The enigmatic 85-year-old, who rarely speaks publicly but whose lyrics fill the airwaves from Rabat to Baghdad, is feted as a national treasure and symbol of peace, transcending factional and sectarian divides in Lebanon and beyond.
President Emmanuel Macron will meet Fairouz at her home after arriving in Beirut for the second time in less than a month to push Lebanon's fractious politicians to tackle the nation's worst economic crisis, which was compounded by a devastating port explosion this month.
Songs by Fairouz dedicated to Beirut played on loop by local broadcasters showing images of the blast and its aftermath.
"I love you in summer, I love you in winter," she sings in one of her most famous numbers, released before Lebanon's descent into its 1975-90 civil war, and when the nation was still famed as the Switzerland of the Middle East, attracting Hollywood idols to its fine restaurants and beaches.
Her songs were listened to across the religious and factional divide, whether Christian, Muslim or Druze, even as they spilled each others' blood on the streets.
Fairouz has drawn the admiration of other French presidents. Francois Mitterrand awarded her the Order of Arts and Letters in 1988 and Jacques Chirac handed her the Legion of Honour in 1998.
Macron is expected to press for a new government made up of experts untainted by corruption and capable of rooting out graft, waste and negligence as well as rebuilding a swathe of Beirut shattered by the Aug. 4 explosion.
Another Lebanese singer, Melhem Zein, told Reuters that Macron's meeting with Fairouz would be a message that "this is the Lebanon we want."
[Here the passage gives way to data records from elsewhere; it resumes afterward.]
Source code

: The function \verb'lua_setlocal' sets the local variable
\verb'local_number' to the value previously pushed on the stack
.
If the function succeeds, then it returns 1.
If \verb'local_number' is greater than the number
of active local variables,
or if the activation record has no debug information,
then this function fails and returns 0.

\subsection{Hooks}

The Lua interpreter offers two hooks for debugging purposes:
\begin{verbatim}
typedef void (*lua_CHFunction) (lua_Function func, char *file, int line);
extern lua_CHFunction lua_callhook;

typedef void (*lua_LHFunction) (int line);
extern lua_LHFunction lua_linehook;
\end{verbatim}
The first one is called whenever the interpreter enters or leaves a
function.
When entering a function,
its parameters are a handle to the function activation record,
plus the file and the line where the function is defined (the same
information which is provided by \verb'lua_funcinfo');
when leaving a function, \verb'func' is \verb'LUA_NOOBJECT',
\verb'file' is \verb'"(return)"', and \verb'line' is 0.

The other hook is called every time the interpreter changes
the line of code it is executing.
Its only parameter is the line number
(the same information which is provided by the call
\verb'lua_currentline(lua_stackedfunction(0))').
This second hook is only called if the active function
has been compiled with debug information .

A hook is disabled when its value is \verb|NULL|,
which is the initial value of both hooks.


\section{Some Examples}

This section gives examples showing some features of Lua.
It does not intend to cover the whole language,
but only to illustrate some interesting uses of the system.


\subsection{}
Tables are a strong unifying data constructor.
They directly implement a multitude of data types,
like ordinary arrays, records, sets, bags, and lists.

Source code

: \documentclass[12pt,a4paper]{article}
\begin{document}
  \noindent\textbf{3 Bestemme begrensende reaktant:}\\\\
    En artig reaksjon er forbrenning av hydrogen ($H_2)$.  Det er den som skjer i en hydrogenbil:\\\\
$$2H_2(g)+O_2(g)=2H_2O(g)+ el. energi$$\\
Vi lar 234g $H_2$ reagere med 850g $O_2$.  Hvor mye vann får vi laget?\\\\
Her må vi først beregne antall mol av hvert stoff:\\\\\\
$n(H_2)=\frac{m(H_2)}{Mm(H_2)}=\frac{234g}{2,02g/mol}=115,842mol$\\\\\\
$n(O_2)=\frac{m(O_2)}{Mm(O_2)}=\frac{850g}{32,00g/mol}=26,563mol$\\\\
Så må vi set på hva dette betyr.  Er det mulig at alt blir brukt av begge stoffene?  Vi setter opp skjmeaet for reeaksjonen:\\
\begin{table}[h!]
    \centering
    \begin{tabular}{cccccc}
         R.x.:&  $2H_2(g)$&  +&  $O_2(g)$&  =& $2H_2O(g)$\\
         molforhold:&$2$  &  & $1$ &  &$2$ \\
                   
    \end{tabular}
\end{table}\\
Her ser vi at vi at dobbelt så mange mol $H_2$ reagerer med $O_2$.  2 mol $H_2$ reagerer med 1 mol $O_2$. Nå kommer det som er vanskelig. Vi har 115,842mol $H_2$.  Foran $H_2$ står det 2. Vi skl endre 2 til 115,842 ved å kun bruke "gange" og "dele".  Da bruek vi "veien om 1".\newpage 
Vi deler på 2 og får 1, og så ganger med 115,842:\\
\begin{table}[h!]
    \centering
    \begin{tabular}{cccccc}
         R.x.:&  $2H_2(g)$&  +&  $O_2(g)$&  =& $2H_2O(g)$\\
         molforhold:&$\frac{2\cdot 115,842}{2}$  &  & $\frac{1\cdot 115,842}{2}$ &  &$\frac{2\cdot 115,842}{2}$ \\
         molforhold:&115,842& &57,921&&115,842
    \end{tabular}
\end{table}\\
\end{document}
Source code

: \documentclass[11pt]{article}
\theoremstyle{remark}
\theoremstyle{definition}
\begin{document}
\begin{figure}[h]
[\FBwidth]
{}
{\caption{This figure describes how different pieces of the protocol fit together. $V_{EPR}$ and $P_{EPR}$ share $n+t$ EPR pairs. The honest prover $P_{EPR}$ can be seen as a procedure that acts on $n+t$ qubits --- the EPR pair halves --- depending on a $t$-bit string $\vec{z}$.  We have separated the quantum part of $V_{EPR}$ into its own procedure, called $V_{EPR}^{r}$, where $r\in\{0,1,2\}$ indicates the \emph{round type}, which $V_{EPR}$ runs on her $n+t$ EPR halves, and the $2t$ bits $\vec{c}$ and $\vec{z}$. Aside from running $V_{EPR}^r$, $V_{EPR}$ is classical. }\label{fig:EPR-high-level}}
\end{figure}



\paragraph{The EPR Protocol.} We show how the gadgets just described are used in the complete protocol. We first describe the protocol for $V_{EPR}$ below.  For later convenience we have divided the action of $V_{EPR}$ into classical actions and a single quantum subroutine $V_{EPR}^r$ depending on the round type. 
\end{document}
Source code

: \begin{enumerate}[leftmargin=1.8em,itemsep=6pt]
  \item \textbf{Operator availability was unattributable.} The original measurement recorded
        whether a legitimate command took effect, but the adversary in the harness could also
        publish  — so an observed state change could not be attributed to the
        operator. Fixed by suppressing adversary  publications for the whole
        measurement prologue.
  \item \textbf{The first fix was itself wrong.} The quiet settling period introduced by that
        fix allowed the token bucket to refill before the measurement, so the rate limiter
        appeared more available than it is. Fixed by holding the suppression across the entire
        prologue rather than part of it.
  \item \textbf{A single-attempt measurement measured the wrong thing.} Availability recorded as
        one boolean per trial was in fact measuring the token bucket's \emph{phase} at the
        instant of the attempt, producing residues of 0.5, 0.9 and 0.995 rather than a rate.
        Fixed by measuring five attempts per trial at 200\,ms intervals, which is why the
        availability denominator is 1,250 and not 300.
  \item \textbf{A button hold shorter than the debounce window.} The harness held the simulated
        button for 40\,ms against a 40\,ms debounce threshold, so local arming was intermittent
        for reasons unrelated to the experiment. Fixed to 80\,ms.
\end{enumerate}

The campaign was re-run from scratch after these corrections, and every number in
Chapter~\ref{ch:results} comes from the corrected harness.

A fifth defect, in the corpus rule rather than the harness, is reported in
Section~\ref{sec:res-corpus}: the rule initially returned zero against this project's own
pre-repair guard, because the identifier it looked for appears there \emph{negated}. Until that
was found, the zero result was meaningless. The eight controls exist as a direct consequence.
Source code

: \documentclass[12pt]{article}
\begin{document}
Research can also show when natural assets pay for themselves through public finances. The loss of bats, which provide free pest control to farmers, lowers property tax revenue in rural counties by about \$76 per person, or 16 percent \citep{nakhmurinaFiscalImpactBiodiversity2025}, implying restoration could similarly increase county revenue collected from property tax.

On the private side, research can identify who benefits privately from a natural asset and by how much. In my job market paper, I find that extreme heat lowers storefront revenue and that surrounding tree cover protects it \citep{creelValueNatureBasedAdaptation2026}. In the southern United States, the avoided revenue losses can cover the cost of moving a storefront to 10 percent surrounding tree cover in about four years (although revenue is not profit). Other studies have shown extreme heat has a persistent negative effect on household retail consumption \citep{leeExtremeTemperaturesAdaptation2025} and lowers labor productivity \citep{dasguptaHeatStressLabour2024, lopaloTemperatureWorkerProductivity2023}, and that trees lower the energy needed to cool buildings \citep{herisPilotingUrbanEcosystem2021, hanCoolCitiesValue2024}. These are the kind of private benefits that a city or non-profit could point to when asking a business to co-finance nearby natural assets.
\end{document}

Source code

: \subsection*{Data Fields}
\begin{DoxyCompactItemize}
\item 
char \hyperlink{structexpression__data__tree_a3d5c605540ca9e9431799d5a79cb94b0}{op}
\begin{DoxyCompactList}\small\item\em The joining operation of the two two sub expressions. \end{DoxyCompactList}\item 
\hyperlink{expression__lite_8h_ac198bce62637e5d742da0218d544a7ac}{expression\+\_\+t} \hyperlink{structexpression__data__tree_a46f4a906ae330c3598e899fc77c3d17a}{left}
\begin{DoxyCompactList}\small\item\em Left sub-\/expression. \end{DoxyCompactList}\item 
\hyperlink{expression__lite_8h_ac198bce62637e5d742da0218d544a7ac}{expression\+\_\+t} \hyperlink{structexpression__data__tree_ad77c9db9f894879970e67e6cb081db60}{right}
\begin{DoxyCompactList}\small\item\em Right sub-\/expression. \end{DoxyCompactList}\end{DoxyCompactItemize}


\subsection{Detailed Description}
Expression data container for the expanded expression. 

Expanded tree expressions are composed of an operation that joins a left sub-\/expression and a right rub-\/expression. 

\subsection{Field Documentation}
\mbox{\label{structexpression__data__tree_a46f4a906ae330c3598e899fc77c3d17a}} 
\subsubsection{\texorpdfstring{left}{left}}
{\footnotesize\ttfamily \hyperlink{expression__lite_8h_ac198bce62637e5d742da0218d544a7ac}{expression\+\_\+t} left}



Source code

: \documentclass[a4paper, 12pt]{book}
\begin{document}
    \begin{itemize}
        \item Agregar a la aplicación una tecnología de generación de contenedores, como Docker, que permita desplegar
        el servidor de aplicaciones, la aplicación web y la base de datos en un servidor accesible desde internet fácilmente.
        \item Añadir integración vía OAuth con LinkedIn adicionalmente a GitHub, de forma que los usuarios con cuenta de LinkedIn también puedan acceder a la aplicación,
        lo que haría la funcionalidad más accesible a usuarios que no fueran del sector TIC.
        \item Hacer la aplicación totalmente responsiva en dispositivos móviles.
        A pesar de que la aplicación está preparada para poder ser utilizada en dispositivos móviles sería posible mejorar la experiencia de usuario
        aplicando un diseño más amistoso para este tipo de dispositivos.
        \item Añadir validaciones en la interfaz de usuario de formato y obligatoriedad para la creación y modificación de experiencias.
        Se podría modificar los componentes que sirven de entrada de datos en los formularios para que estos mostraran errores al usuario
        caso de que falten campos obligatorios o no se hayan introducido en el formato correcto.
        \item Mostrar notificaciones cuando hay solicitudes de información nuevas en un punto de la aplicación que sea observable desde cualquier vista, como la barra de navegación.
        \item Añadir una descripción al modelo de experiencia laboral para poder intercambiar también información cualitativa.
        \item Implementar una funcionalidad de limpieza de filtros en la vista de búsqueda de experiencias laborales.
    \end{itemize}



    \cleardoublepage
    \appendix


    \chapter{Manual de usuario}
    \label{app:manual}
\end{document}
Fairouz, born Nouhad Haddad, made her first European television appearance in 1975 on a French show. In 1979, her song "Paris, Oh Flower of Freedom" included the words "France, what do I tell you about my wounded country?"During the civil war, Fairouz toured abroad, holding only one concert inside Lebanon - on a stage that crossed the frontline of the then-divided capital.